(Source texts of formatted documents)
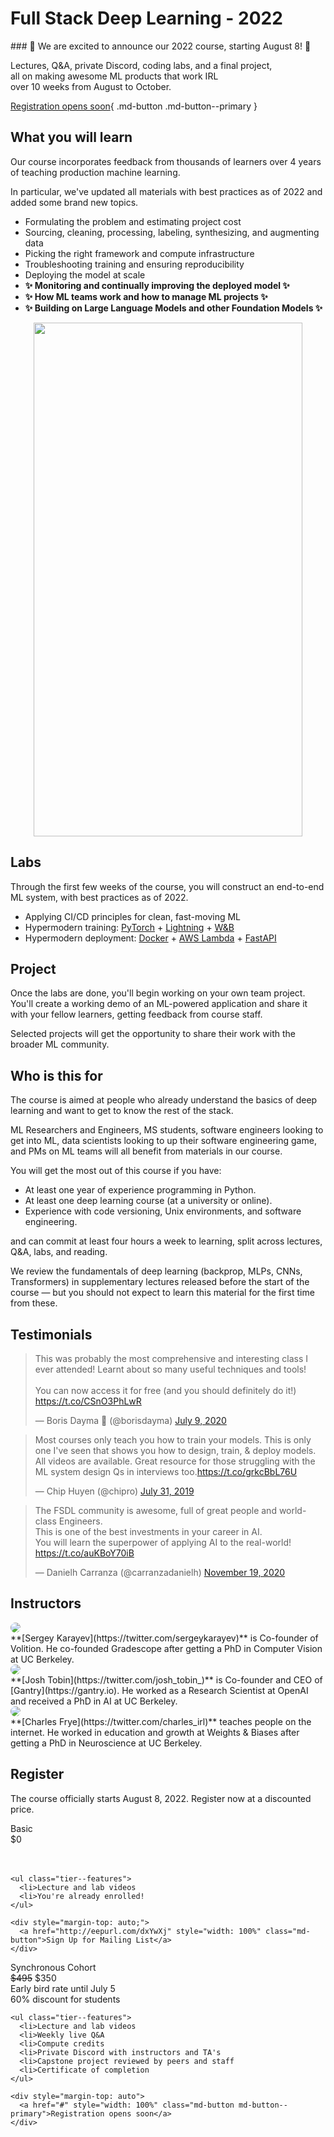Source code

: # Full Stack Deep Learning - 2022

<div class="md-banner announce"  markdown>
### 🚀  We are excited to announce our 2022 course, starting August 8! 🚀
<br>

Lectures, Q&A, private Discord, coding labs, and a final project,<br>
all on making awesome ML products that work IRL<br>
over 10 weeks from August to October.<br>

[Registration opens soon](#register){ .md-button .md-button--primary }

</div>

## What you will learn

Our course incorporates feedback from thousands of learners over 4 years of
teaching production machine learning.

In particular, we've updated all materials with best practices as of 2022 and added some brand new topics.

- Formulating the problem and estimating project cost
- Sourcing, cleaning, processing, labeling, synthesizing, and augmenting data
- Picking the right framework and compute infrastructure
- Troubleshooting training and ensuring reproducibility
- Deploying the model at scale
- **✨ Monitoring and continually improving the deployed model ✨**
- **✨ How ML teams work and how to manage ML projects ✨**
- **✨ Building on Large Language Models and other Foundation Models ✨**

<p align="center">
  <img src="/images/positioning.png" height="822px" width="430px" />
</p>

## Labs

Through the first few weeks of the course, you will construct an end-to-end ML system, with best practices as of 2022.

- Applying CI/CD principles for clean, fast-moving ML
- Hypermodern training: [PyTorch](https://pytorch.org) + [Lightning](https:/pytorchlightning.ai) + [W&B](https://wandb.ai)
- Hypermodern deployment: [Docker](https://docker.com) + [AWS Lambda](https://aws.amazon.com/lambda) + [FastAPI](https://fastapi.tiangolo.com)

## Project

Once the labs are done, you'll begin working on your own team project.
You'll create a working demo of an ML-powered application and share it with your fellow learners,
getting feedback from course staff.

Selected projects will get the opportunity to share their work with the broader ML community.

## Who is this for

The course is aimed at people who already understand the basics of deep learning and want to get to know the rest of the stack.

ML Researchers and Engineers,
MS students,
software engineers looking to get into ML,
data scientists looking to up their software engineering game,
and PMs on ML teams will all benefit from materials in our course.

You will get the most out of this course if you have:

- At least one year of experience programming in Python.
- At least one deep learning course (at a university or online).
- Experience with code versioning, Unix environments, and software engineering.

and can commit at least four hours a week to learning, split across lectures, Q&A, labs, and reading.

We review the fundamentals of deep learning (backprop, MLPs, CNNs, Transformers) in supplementary lectures released before the start of the course — but you should not expect to learn this material for the first time from these.

## Testimonials

<blockquote class="twitter-tweet" data-theme="light"><p lang="en" dir="ltr">This was probably the most comprehensive and interesting class I ever attended! Learnt about so many useful techniques and tools!<br><br>You can now access it for free (and you should definitely do it!) <a href="https://t.co/CSnO3PhLwR">https://t.co/CSnO3PhLwR</a></p>&mdash; Boris Dayma 🥑 (@borisdayma) <a href="https://twitter.com/borisdayma/status/1281281082604871681?ref_src=twsrc%5Etfw">July 9, 2020</a></blockquote> <script async src="https://platform.twitter.com/widgets.js" charset="utf-8"></script>
<blockquote class="twitter-tweet" data-theme="light"><p lang="en" dir="ltr">Most courses only teach you how to train your models. This is only one I&#39;ve seen that shows you how to design, train, &amp; deploy models. All videos are available. Great resource for those struggling with the ML system design Qs in interviews too.<a href="https://t.co/grkcBbL76U">https://t.co/grkcBbL76U</a></p>&mdash; Chip Huyen (@chipro) <a href="https://twitter.com/chipro/status/1156416625400172544?ref_src=twsrc%5Etfw">July 31, 2019</a></blockquote> <script async src="https://platform.twitter.com/widgets.js" charset="utf-8"></script>
<blockquote class="twitter-tweet" data-theme="light"><p lang="en" dir="ltr">The FSDL community is awesome, full of great people and world-class Engineers. <br>This is one of the best investments in your career in AI. <br>You will learn the superpower of applying AI to the real-world! <a href="https://t.co/auKBoY70iB">https://t.co/auKBoY70iB</a></p>&mdash; Danielh Carranza (@carranzadanielh) <a href="https://twitter.com/carranzadanielh/status/1329521631216144385?ref_src=twsrc%5Etfw">November 19, 2020</a></blockquote> <script async src="https://platform.twitter.com/widgets.js" charset="utf-8"></script>

## Instructors

<div class="person" markdown>
  <img src="/images/sergey.png" style="border-radius: 50%;">
  <div markdown>
  **[Sergey Karayev](https://twitter.com/sergeykarayev)** is Co-founder of Volition. He co-founded Gradescope after getting a PhD in Computer Vision at UC Berkeley.
  </div>
</div>

<div class="person" markdown>
  <img src="/images/josh.png" style="border-radius: 50%;">
  <div markdown>
  **[Josh Tobin](https://twitter.com/josh_tobin_)** is Co-founder and CEO of [Gantry](https://gantry.io). He worked as a Research Scientist at OpenAI and received a PhD in AI at UC Berkeley.
  </div>
</div>

<div class="person" markdown>
  <img src="/images/charles.png" style="border-radius: 50%;">
  <div markdown>
  **[Charles Frye](https://twitter.com/charles_irl)** teaches people on the internet. He worked in education and growth at Weights & Biases after getting a PhD in Neuroscience at UC Berkeley.
  </div>
</div>

## Register

The course officially starts August 8, 2022.
Register now at a discounted price.

<div class="pricing">
  <div class="tier">
    <div class="tier--header">Basic</div>
    <div class="tier--price">
      $0
    </div>
    <div class="tier--priceCaption" style="visibility: hidden;">
      <div class="highlight">Early bird rate until July 5</div>
      <div>50% discount for students</div>
    </div>

    <ul class="tier--features">
      <li>Lecture and lab videos
      <li>You're already enrolled!
    </ul>

    <div style="margin-top: auto;">
      <a href="http://eepurl.com/dxYwXj" style="width: 100%" class="md-button">Sign Up for Mailing List</a>
    </div>

  </div>
  <div class="tier">
    <div class="tier--header">Synchronous Cohort</div>
    <div class="tier--price">
      <span style="text-decoration: line-through;">$495</span> <span class="highlight">$350</span>
    </div>
    <div class="tier--priceCaption">
      <div class="highlight">Early bird rate until July 5</div>
      <div>60% discount for students</div>
    </div>

    <ul class="tier--features">
      <li>Lecture and lab videos
      <li>Weekly live Q&A
      <li>Compute credits
      <li>Private Discord with instructors and TA's
      <li>Capstone project reviewed by peers and staff
      <li>Certificate of completion
    </ul>

    <div style="margin-top: auto">
      <a href="#" style="width: 100%" class="md-button md-button--primary">Registration opens soon</a>
    </div>

  </div>
</div>
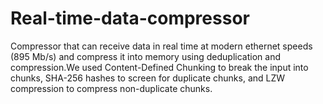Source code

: # Real-time-data-compressor

Compressor that can receive data in real time at modern ethernet speeds (895 Mb/s) and compress it into memory using deduplication and compression.We used Content-Defined Chunking to break the input into chunks, SHA-256 hashes to screen for duplicate chunks, and LZW compression to compress non-duplicate chunks.
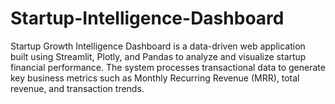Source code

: # Startup-Intelligence-Dashboard
Startup Growth Intelligence Dashboard is a data-driven web application built using Streamlit, Plotly, and Pandas to analyze and visualize startup financial performance. The system processes transactional data to generate key business metrics such as Monthly Recurring Revenue (MRR), total revenue, and transaction trends. 
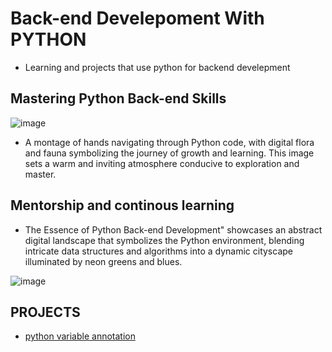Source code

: # Back-end Develepoment With PYTHON

- Learning and projects that use python for backend develepment

## Mastering Python Back-end Skills

![image](https://www.freecodecamp.org/news/content/images/size/w1000/2024/02/image-72.png)

- A montage of hands navigating through Python code, with digital flora and fauna symbolizing the journey of growth and learning. This image sets a warm and inviting atmosphere conducive to exploration and master.

## Mentorship and continous learning

- The Essence of Python Back-end Development" showcases an abstract digital landscape that symbolizes the Python environment, blending intricate data structures and algorithms into a dynamic cityscape illuminated by neon greens and blues.

![image](https://www.freecodecamp.org/news/content/images/size/w1000/2024/02/image-71.png)

## PROJECTS

- [python variable annotation](./0x00-python_variable_annotations/)
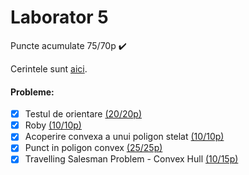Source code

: # Laborator 5

Puncte acumulate 75/70p ✔️

Cerintele sunt [aici]().

#### Probleme:
- [x] Testul de orientare [(20/20p)]()
- [x] Roby [(10/10p)]()
- [x] Acoperire convexa a unui poligon stelat [(10/10p)]()
- [x] Punct in poligon convex [(25/25p)]()
- [x] Travelling Salesman Problem - Convex Hull [(10/15p)]()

● WHAT YOU WILL DO: Look above for the line with "all on making" and the line with "- Sourcing, cleaning, processing, labeling, synthesizing, and". Write out those two lines and all the lines between them, exactly, and no others.

● YOUR SOLUTION:
all on making awesome ML products that work IRL<br>
over 10 weeks from August to October.<br>

[Registration opens soon](#register){ .md-button .md-button--primary }

</div>

## What you will learn

Our course incorporates feedback from thousands of learners over 4 years of
teaching production machine learning.

In particular, we've updated all materials with best practices as of 2022 and added some brand new topics.

- Formulating the problem and estimating project cost
- Sourcing, cleaning, processing, labeling, synthesizing, and augmenting data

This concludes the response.